Vigeland: Amelia Tyagi is co-author of "The Two Income Trap" and chief operating officer of the Business Talent Group.

Mark OConnell's picture
Mark OConnell - Feb 2, 2010

Bennet Cecil says eliminate corporate income taxes and this will "trickle down" to us peons and they will magnanimously create jobs. Reagan and Bush Jr. spouted this trickle down fallacy and the middle class has been in decline ever since. Our government is run by multinational corporations who now, thanks to the Bush Jr.3 and Reagan 2 now have a pro-corporate majority. Welcome to the fascist state

Tom Shillock's picture
Tom Shillock - Jan 31, 2010

Amelia Tyagi’s states that “Perhaps the most important thing President Obama did for the American Wallet was to continue sounding the alarm…”? To whom was he “sounding the alarm”? Average Americans who gambled on him in the voting booth? Or his predator pals in D.C, Wall Street the medical industrial complex, the military industrial complex and the parasitic insurance industry? In aggregate the latter have been handed trillions of our dollars that could have gone for the social programs some of which Tyagi mentions. For Obama and his cronies these programs are “front and center on the national agenda” all right---to be cut. The alarm being sounded is for the bottom 95 percent of Americans. The message is that our government will not be helping us because it has transferred so much of our wealth to the oligarchs. The oligarchs gambled with huge amounts of leverage and lost and our government is covering their losses at our expense. It’s a zero sum game and it’s no longer just the state of “the American wallet.”

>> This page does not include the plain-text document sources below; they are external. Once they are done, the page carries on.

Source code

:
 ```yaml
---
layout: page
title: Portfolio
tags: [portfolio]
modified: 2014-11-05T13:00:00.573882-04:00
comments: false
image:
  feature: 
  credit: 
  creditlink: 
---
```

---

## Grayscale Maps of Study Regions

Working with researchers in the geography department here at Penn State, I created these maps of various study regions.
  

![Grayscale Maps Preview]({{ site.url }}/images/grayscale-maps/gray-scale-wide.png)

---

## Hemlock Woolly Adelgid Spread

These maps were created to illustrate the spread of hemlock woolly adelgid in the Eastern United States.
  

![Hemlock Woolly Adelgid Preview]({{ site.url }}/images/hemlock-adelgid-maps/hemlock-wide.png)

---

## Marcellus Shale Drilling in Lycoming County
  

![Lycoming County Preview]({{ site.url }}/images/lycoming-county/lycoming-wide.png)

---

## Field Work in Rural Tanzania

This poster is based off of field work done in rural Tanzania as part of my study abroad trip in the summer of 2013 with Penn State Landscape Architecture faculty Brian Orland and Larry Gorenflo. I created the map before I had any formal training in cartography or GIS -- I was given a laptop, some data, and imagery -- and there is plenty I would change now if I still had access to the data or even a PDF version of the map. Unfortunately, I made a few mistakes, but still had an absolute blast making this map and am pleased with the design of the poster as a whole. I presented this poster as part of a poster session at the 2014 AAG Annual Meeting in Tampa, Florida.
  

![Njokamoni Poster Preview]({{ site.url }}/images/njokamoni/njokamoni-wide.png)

A Chalmers Johnson once said in a related context "I fear... that the U.S. has indeed crossed the Rubicon and that there is no way to restore Constitutional government short of a revolutionary rehabilitation of American democracy." If not now, when?

Bennet Cecil's picture
Bennet Cecil - Jan 31, 2010

Doctor Obama has the wrong prescription for the middle class. As he continues to take precious resources from the private economy and transfer it to the federal government he will push the middle class into the poor. He should eliminate corporate income tax on American manufacturing done in the US by Americans. This would cause an explosion in high paying jobs in Michigan, Ohio and elsewhere.

If you think the middle class has fallen behind now, wait until the US dollar collapses when US bonds collapse like Greek bonds are doing right now. Cut federal spending and shrink the US government so that Americans can prosper.